Esther 1:9-12
Esther 1:9-12 Statenvertaling (Importantia edition) (STV)
De koningin Vasthi maakte ook een maaltijd voor de vrouwen in het koninklijk huis, hetwelk de koning Ahasveros had. Op den zevenden dag, toen des konings hart vrolijk was van den wijn, zeide hij tot Mehuman, Biztha, Charbona, Bigtha en Abagtha, Zethar en Charchas, de zeven kamerlingen, dienende voor het aangezicht van den koning Ahasveros, Dat zij Vasthi, de koningin, zouden brengen voor het aangezicht des konings, met de koninklijke kroon, om den volken en den vorsten haar schoonheid te tonen; want zij was schoon van aangezicht. Doch de koningin Vasthi weigerde te komen op het woord des konings, hetwelk door den dienst der kamerlingen haar aangezegd was. Toen werd de koning zeer verbolgen, en zijn grimmigheid ontstak in hem.
Esther 1:9-12 Het Boek (HTB)
Tegelijkertijd gaf koningin Vasti een feest voor de vrouwen in het paleis. Op de laatste dag van het feest riep de halfdronken koning zijn zeven persoonlijke bedienden Mehuman, Bizta, Harbona, Bigta, Abagta, Zethar en Karkas bij zich. Hij beval hun koningin Vasti te halen. Zij moest haar kroon dragen, zodat alle gasten haar schoonheid konden bewonderen, want zij was een bijzonder mooie vrouw. Maar toen zij het bevel van de koning aan koningin Vasti overbrachten, weigerde zij te komen. Dit maakte de koning woedend.
Esther 1:9-12 BasisBijbel, de bijbel in makkelijk Nederlands (BB)
En koningin Vasti liet ook een feestmaaltijd klaarmaken voor alle vrouwen in het paleis van koning Ahasveros. Op de zevende dag, toen de koning dronken was van al de wijn die hij had gedronken, gaf hij zijn dienaren Mehuman, Bizta, Charbona, Bigta, Abagta, Zetar en Charchas het bevel om koningin Vasti te halen, met haar kroon op. Hij wilde zijn gasten laten zien hoe mooi ze was. Want ze was een mooie vrouw. Maar toen de dienaren haar het bevel van de koning kwamen brengen, weigerde koningin Vasti om te komen. Dat maakte de koning woedend.
Esther 1:9-12 Herziene Statenvertaling (HSV)

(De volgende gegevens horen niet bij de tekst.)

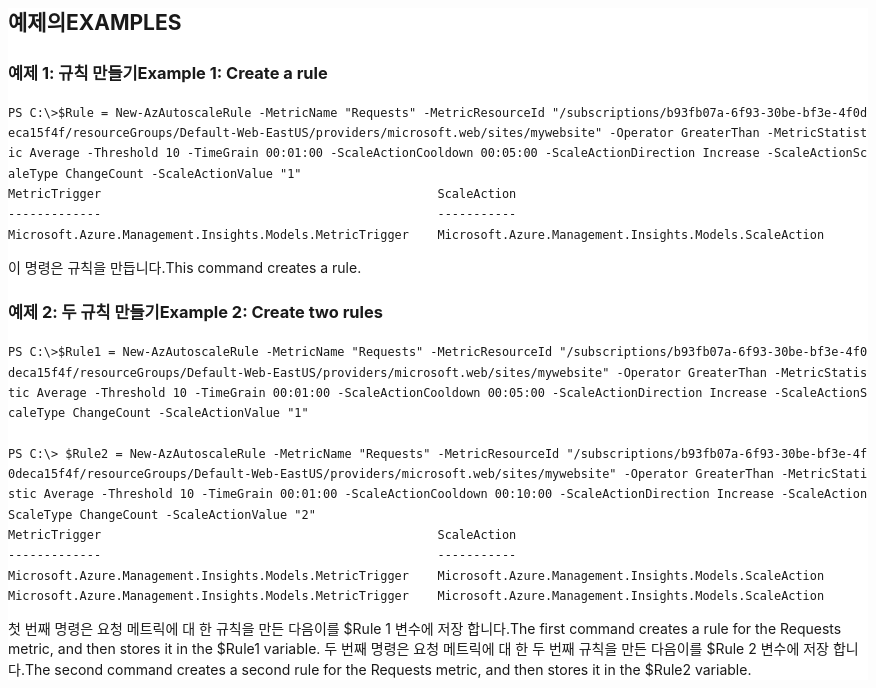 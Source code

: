## <span data-ttu-id="06568-107">예제의</span><span class="sxs-lookup"><span data-stu-id="06568-107">EXAMPLES</span></span>

### <span data-ttu-id="06568-108">예제 1: 규칙 만들기</span><span class="sxs-lookup"><span data-stu-id="06568-108">Example 1: Create a rule</span></span>
```
PS C:\>$Rule = New-AzAutoscaleRule -MetricName "Requests" -MetricResourceId "/subscriptions/b93fb07a-6f93-30be-bf3e-4f0deca15f4f/resourceGroups/Default-Web-EastUS/providers/microsoft.web/sites/mywebsite" -Operator GreaterThan -MetricStatistic Average -Threshold 10 -TimeGrain 00:01:00 -ScaleActionCooldown 00:05:00 -ScaleActionDirection Increase -ScaleActionScaleType ChangeCount -ScaleActionValue "1"
MetricTrigger                                               ScaleAction
-------------                                               -----------
Microsoft.Azure.Management.Insights.Models.MetricTrigger    Microsoft.Azure.Management.Insights.Models.ScaleAction
```

<span data-ttu-id="06568-109">이 명령은 규칙을 만듭니다.</span><span class="sxs-lookup"><span data-stu-id="06568-109">This command creates a rule.</span></span>

### <span data-ttu-id="06568-110">예제 2: 두 규칙 만들기</span><span class="sxs-lookup"><span data-stu-id="06568-110">Example 2: Create two rules</span></span>
```
PS C:\>$Rule1 = New-AzAutoscaleRule -MetricName "Requests" -MetricResourceId "/subscriptions/b93fb07a-6f93-30be-bf3e-4f0deca15f4f/resourceGroups/Default-Web-EastUS/providers/microsoft.web/sites/mywebsite" -Operator GreaterThan -MetricStatistic Average -Threshold 10 -TimeGrain 00:01:00 -ScaleActionCooldown 00:05:00 -ScaleActionDirection Increase -ScaleActionScaleType ChangeCount -ScaleActionValue "1" 

PS C:\> $Rule2 = New-AzAutoscaleRule -MetricName "Requests" -MetricResourceId "/subscriptions/b93fb07a-6f93-30be-bf3e-4f0deca15f4f/resourceGroups/Default-Web-EastUS/providers/microsoft.web/sites/mywebsite" -Operator GreaterThan -MetricStatistic Average -Threshold 10 -TimeGrain 00:01:00 -ScaleActionCooldown 00:10:00 -ScaleActionDirection Increase -ScaleActionScaleType ChangeCount -ScaleActionValue "2"
MetricTrigger                                               ScaleAction
-------------                                               -----------
Microsoft.Azure.Management.Insights.Models.MetricTrigger    Microsoft.Azure.Management.Insights.Models.ScaleAction
Microsoft.Azure.Management.Insights.Models.MetricTrigger    Microsoft.Azure.Management.Insights.Models.ScaleAction
```

<span data-ttu-id="06568-111">첫 번째 명령은 요청 메트릭에 대 한 규칙을 만든 다음이를 $Rule 1 변수에 저장 합니다.</span><span class="sxs-lookup"><span data-stu-id="06568-111">The first command creates a rule for the Requests metric, and then stores it in the $Rule1 variable.</span></span>
<span data-ttu-id="06568-112">두 번째 명령은 요청 메트릭에 대 한 두 번째 규칙을 만든 다음이를 $Rule 2 변수에 저장 합니다.</span><span class="sxs-lookup"><span data-stu-id="06568-112">The second command creates a second rule for the Requests metric, and then stores it in the $Rule2 variable.</span></span>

Ook koningin Vasthi richtte een maaltijd aan, voor de vrouwen in het koninklijk huis dat van koning Ahasveros was. Op de zevende dag, toen het hart van de koning vrolijk was door de wijn, zei hij tegen Mehuman, Biztha, Charbona, Bigtha en Abagtha, Zethar en Charchas, de zeven hovelingen die dienden in de tegenwoordigheid van koning Ahasveros, dat zij koningin Vasthi bij de koning moesten brengen, met de koninklijke diadeem getooid, om aan de volken en de vorsten haar schoonheid te tonen. Zij was namelijk knap om te zien. Maar koningin Vasthi weigerde te komen op het woord van de koning, dat was overgebracht door middel van de hovelingen. Toen werd de koning verschrikkelijk kwaad en hij ontstak in woede.
Esther 1:9-12 NBG-vertaling 1951 (NBG51)
Ook koningin Wasti richtte een feestmaal aan voor vrouwen, in het koninklijk paleis van koning Ahasveros. Op de zevende dag, toen het hart des konings vrolijk was van de wijn, beval hij Mehuman, Bizzeta, Charbona, Bigta, Abagta, Zetar en Karkas, de zeven hovelingen die in de persoonlijke dienst van koning Ahasveros stonden, dat zij koningin Wasti, met de koninklijke kroon getooid, in des konings tegenwoordigheid moesten brengen om de volken en de vorsten haar schoonheid te tonen, want zij was een bekoorlijke verschijning. Koningin Wasti weigerde echter te komen op het bevel des konings, dat de hovelingen haar overbrachten, waarop de koning in hevige gramschap ontstak en zijn toorn in hem ontbrandde.